(Brief) Please repeat the records below exactly, but only from the line that contains "jQuery c плагинами" onward, ending with the last line.

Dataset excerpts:
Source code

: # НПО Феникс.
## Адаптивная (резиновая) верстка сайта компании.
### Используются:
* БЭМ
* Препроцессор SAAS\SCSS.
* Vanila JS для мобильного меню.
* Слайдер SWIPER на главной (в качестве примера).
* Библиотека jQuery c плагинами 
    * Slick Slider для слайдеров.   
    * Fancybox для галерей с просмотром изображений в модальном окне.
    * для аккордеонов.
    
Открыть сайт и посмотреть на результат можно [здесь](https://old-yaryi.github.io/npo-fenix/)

(Exercise answer)
* Библиотека jQuery c плагинами 
    * Slick Slider для слайдеров.   
    * Fancybox для галерей с просмотром изображений в модальном окне.
    * для аккордеонов.
    
Открыть сайт и посмотреть на результат можно [здесь](https://old-yaryi.github.io/npo-fenix/)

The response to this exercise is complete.